§ **Work item**
Would you copy each line of the data below that has "string"?

§ **Records**
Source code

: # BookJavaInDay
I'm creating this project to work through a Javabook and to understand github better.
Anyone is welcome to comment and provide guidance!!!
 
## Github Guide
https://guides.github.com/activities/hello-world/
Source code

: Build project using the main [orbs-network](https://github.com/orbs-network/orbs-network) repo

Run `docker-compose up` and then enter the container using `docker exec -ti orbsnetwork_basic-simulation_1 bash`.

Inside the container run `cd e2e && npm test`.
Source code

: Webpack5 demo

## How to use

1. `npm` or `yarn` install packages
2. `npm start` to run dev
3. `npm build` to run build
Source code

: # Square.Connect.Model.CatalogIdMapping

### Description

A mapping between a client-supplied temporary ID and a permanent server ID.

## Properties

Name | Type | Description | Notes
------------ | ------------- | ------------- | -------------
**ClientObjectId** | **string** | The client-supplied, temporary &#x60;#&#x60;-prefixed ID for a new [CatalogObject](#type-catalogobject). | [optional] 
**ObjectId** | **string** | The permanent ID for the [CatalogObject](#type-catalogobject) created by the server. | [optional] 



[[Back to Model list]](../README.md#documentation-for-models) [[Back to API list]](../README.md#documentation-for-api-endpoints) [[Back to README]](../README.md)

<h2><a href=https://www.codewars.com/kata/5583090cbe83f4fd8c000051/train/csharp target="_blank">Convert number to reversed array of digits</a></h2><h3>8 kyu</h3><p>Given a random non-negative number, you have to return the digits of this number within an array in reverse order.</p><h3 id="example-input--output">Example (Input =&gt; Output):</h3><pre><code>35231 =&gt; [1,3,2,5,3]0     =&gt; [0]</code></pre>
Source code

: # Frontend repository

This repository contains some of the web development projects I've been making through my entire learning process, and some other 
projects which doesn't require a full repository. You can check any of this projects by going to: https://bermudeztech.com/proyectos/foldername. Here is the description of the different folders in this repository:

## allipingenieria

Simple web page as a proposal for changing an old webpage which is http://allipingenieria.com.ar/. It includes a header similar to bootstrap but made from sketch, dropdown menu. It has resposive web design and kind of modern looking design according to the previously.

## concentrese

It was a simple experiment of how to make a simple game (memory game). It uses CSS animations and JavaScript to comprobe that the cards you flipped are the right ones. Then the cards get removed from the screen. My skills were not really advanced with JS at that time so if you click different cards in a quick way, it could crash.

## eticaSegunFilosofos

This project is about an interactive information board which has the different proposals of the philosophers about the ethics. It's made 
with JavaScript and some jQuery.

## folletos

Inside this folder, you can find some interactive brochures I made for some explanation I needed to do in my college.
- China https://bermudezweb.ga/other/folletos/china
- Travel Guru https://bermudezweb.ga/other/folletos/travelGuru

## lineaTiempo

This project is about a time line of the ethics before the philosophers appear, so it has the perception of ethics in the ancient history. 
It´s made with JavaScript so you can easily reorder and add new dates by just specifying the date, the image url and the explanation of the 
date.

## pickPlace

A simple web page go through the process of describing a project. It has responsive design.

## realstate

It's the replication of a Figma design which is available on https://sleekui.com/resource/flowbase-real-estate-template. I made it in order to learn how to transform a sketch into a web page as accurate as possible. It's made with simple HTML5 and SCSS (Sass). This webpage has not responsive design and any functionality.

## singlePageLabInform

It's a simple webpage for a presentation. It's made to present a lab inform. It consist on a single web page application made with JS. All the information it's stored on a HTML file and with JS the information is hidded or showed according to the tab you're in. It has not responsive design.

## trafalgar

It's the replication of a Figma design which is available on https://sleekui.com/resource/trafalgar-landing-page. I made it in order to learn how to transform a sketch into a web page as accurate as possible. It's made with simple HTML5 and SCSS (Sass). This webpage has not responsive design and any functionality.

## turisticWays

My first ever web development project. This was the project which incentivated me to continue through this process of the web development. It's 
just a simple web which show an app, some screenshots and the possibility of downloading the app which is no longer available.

§ **Expected answer**
**ClientObjectId** | **string** | The client-supplied, temporary &#x60;#&#x60;-prefixed ID for a new [CatalogObject](#type-catalogobject). | [optional] 
**ObjectId** | **string** | The permanent ID for the [CatalogObject](#type-catalogobject) created by the server. | [optional] 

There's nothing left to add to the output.